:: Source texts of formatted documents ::
--------------------------------

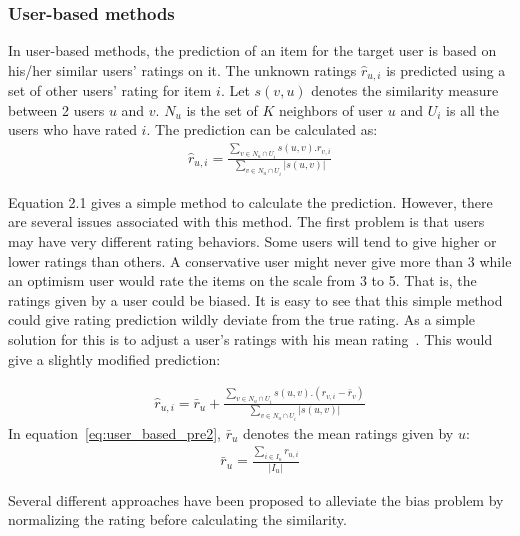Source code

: \documentclass[oneside,13pt]{extreport}
\begin{document}
\subsubsection{User-based methods}
In user-based methods, the prediction of an item for the target user is based on his/her similar users’ ratings on it. The unknown ratings $\hat r_{u,i}$ is predicted using
a set of other users’ rating for item $i$. Let $s\left( {v,u} \right)$ denotes the similarity
measure between 2 users $u$ and $v$. $N_u$ is the set of $K$ neighbors of user $u$ and $U_i$ is all the users who have rated $i$. The prediction can be calculated as:
\begin{eqnarray}
\label{eq:user_based_pre1}
\hat r_{u,i} = \frac{{\sum\limits_{v \in {N_u} \cap {U_i}} {{s\left( {u,v} \right)}.{r_{v,i}}} }}{{\sum\limits_{v \in {N_u} \cap {U_i}} {\left| {s\left( {u,v} \right)} \right|} }}
\end{eqnarray}

Equation 2.1 gives a simple method to calculate the prediction. However, there are several issues associated with this method. The first problem is that users may have very different rating behaviors. Some users will tend to give higher or lower ratings than others. A conservative user might never give more than 3 while an optimism user would rate the items on the scale from 3 to 5. That is, the ratings given by a user could be biased. It is easy to see that this simple method could give rating prediction wildly deviate from the true rating. As a simple solution for this is to adjust a user’s ratings with his mean rating~\cite{Resnick94}. This would give a slightly modified prediction:

\begin{eqnarray}
\label{eq:user_based_pre2}
\hat r_{u,i} = \bar r_u+\frac{{\sum\limits_{v \in {N_u} \cap {U_i}} {{s\left( {u,v} \right)}.({r_{v,i}}-\bar r_v)} }}{{\sum\limits_{v \in {N_u} \cap {U_i}} {\left| {s\left( {u,v} \right)} \right|}}}
\end{eqnarray}
In equation~\ref{eq:user_based_pre2}, $\bar r_u$ denotes the mean ratings given by $u$:
\begin{eqnarray}
\label{eq:mean_rating}
\bar r_u = \frac{{\sum\nolimits_{i \in {I_u}} {{r_{u,i}}} }}{{\left| {{I_u}} \right|}}
\end{eqnarray}

Several different approaches have been proposed to alleviate the bias problem by normalizing the rating before calculating the similarity.
\end{document}
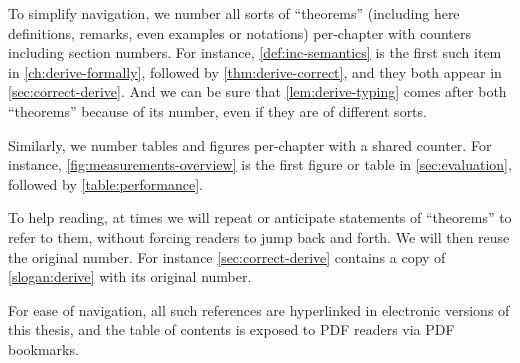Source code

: To simplify navigation, we number all sorts of ``theorems'' (including here
definitions, remarks, even examples or notations)
per-chapter with counters including section numbers. For
instance, \cref{def:inc-semantics} is the first such item in
\cref{ch:derive-formally}, followed by \cref{thm:derive-correct}, and they both
appear in \cref{sec:correct-derive}. And we can be sure that \cref{lem:derive-typing}
comes after both ``theorems'' because of its number, even if they are of different sorts.

Similarly, we number tables and figures per-chapter with a shared counter. For instance,
\cref{fig:measurements-overview} is the first figure or table in \cref{sec:evaluation},
followed by \cref{table:performance}.

To help reading, at times we will repeat or anticipate statements of
``theorems'' to refer to them, without forcing readers to jump back and forth.
We will then reuse the original number.
For instance \cref{sec:correct-derive} contains a copy of \cref{slogan:derive}
with its original number.

For ease of navigation, all such references are hyperlinked in electronic
versions of this thesis, and the table of contents is exposed to PDF readers via
PDF bookmarks.






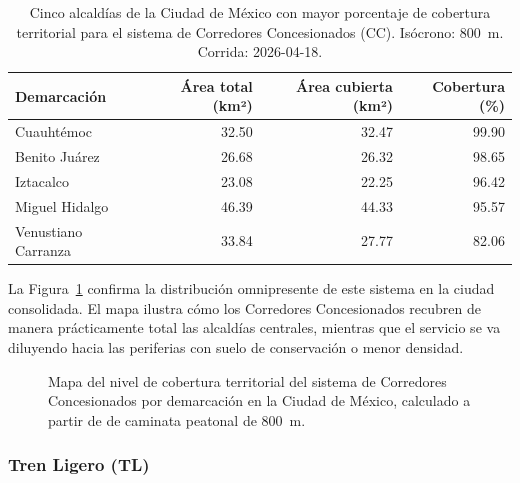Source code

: \begin{table}[H]
    \centering
    \caption[Alcaldías con mayor cobertura de Corredores Concesionados (CDMX)]{
    Cinco alcaldías de la Ciudad de México con mayor porcentaje de cobertura
    territorial para el sistema de Corredores Concesionados (CC). Isócrono: 800~m.
    Corrida: 2026-04-18.}
    \label{tab:cobertura-cc-cdmx}
    \begin{tabular}{|l|r|r|r|}
        \hline
        \textbf{Demarcación} & \textbf{Área total (km²)} & \textbf{Área cubierta (km²)} & \textbf{Cobertura (\%)} \\
        \hline
        Cuauhtémoc          & 32.50 & 32.47 &  99.90 \\
        Benito Juárez       & 26.68 & 26.32 &  98.65 \\
        Iztacalco           & 23.08 & 22.25 &  96.42 \\
        Miguel Hidalgo      & 46.39 & 44.33 &  95.57 \\
        Venustiano Carranza & 33.84 & 27.77 &  82.06 \\
        \hline
    \end{tabular}
\end{table}

La Figura~\ref{fig:mapa-cobertura-cc} confirma la distribución omnipresente de
este sistema en la ciudad consolidada. El mapa ilustra cómo los Corredores
Concesionados recubren de manera prácticamente total las alcaldías centrales,
mientras que el servicio se va diluyendo hacia las periferias con suelo de
conservación o menor densidad.

\begin{figure}[H]
    \centering
    \caption[Mapa de cobertura territorial de Corredores Concesionados en la CDMX]{
    Mapa del nivel de cobertura territorial del sistema de Corredores
    Concesionados por demarcación en la Ciudad de México, calculado a partir de
     de caminata peatonal de 800~m.}
    \label{fig:mapa-cobertura-cc}
\end{figure}

\subsubsection{Tren Ligero (TL)}
\label{subsubsec:cobertura-tl}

--------------------------------

:: WHAT THE EXERCISE ASKS ::
Reproduce the data word for word, excluding its pictures.

:: SOLVED PROBLEM ::
Source code

: \documentclass[oneside,13pt]{extreport}
\begin{document}
\subsubsection{User-based methods}
In user-based methods, the prediction of an item for the target user is based on his/her similar users’ ratings on it. The unknown ratings $\hat r_{u,i}$ is predicted using
a set of other users’ rating for item $i$. Let $s\left( {v,u} \right)$ denotes the similarity
measure between 2 users $u$ and $v$. $N_u$ is the set of $K$ neighbors of user $u$ and $U_i$ is all the users who have rated $i$. The prediction can be calculated as:
\begin{eqnarray}
\label{eq:user_based_pre1}
\hat r_{u,i} = \frac{{\sum\limits_{v \in {N_u} \cap {U_i}} {{s\left( {u,v} \right)}.{r_{v,i}}} }}{{\sum\limits_{v \in {N_u} \cap {U_i}} {\left| {s\left( {u,v} \right)} \right|} }}
\end{eqnarray}

Equation 2.1 gives a simple method to calculate the prediction. However, there are several issues associated with this method. The first problem is that users may have very different rating behaviors. Some users will tend to give higher or lower ratings than others. A conservative user might never give more than 3 while an optimism user would rate the items on the scale from 3 to 5. That is, the ratings given by a user could be biased. It is easy to see that this simple method could give rating prediction wildly deviate from the true rating. As a simple solution for this is to adjust a user’s ratings with his mean rating~\cite{Resnick94}. This would give a slightly modified prediction:

\begin{eqnarray}
\label{eq:user_based_pre2}
\hat r_{u,i} = \bar r_u+\frac{{\sum\limits_{v \in {N_u} \cap {U_i}} {{s\left( {u,v} \right)}.({r_{v,i}}-\bar r_v)} }}{{\sum\limits_{v \in {N_u} \cap {U_i}} {\left| {s\left( {u,v} \right)} \right|}}}
\end{eqnarray}
In equation~\ref{eq:user_based_pre2}, $\bar r_u$ denotes the mean ratings given by $u$:
\begin{eqnarray}
\label{eq:mean_rating}
\bar r_u = \frac{{\sum\nolimits_{i \in {I_u}} {{r_{u,i}}} }}{{\left| {{I_u}} \right|}}
\end{eqnarray}

Several different approaches have been proposed to alleviate the bias problem by normalizing the rating before calculating the similarity.
\end{document}
Source code

: To simplify navigation, we number all sorts of ``theorems'' (including here
definitions, remarks, even examples or notations)
per-chapter with counters including section numbers. For
instance, \cref{def:inc-semantics} is the first such item in
\cref{ch:derive-formally}, followed by \cref{thm:derive-correct}, and they both
appear in \cref{sec:correct-derive}. And we can be sure that \cref{lem:derive-typing}
comes after both ``theorems'' because of its number, even if they are of different sorts.

Similarly, we number tables and figures per-chapter with a shared counter. For instance,
\cref{fig:measurements-overview} is the first figure or table in \cref{sec:evaluation},
followed by \cref{table:performance}.

To help reading, at times we will repeat or anticipate statements of
``theorems'' to refer to them, without forcing readers to jump back and forth.
We will then reuse the original number.
For instance \cref{sec:correct-derive} contains a copy of \cref{slogan:derive}
with its original number.

For ease of navigation, all such references are hyperlinked in electronic
versions of this thesis, and the table of contents is exposed to PDF readers via
PDF bookmarks.






Source code

: \begin{table}[H]
    \centering
    \caption[Alcaldías con mayor cobertura de Corredores Concesionados (CDMX)]{
    Cinco alcaldías de la Ciudad de México con mayor porcentaje de cobertura
    territorial para el sistema de Corredores Concesionados (CC). Isócrono: 800~m.
    Corrida: 2026-04-18.}
    \label{tab:cobertura-cc-cdmx}
    \begin{tabular}{|l|r|r|r|}
        \hline
        \textbf{Demarcación} & \textbf{Área total (km²)} & \textbf{Área cubierta (km²)} & \textbf{Cobertura (\%)} \\
        \hline
        Cuauhtémoc          & 32.50 & 32.47 &  99.90 \\
        Benito Juárez       & 26.68 & 26.32 &  98.65 \\
        Iztacalco           & 23.08 & 22.25 &  96.42 \\
        Miguel Hidalgo      & 46.39 & 44.33 &  95.57 \\
        Venustiano Carranza & 33.84 & 27.77 &  82.06 \\
        \hline
    \end{tabular}
\end{table}

La Figura~\ref{fig:mapa-cobertura-cc} confirma la distribución omnipresente de
este sistema en la ciudad consolidada. El mapa ilustra cómo los Corredores
Concesionados recubren de manera prácticamente total las alcaldías centrales,
mientras que el servicio se va diluyendo hacia las periferias con suelo de
conservación o menor densidad.

\begin{figure}[H]
    \centering
    \caption[Mapa de cobertura territorial de Corredores Concesionados en la CDMX]{
    Mapa del nivel de cobertura territorial del sistema de Corredores
    Concesionados por demarcación en la Ciudad de México, calculado a partir de
     de caminata peatonal de 800~m.}
    \label{fig:mapa-cobertura-cc}
\end{figure}

\subsubsection{Tren Ligero (TL)}
\label{subsubsec:cobertura-tl}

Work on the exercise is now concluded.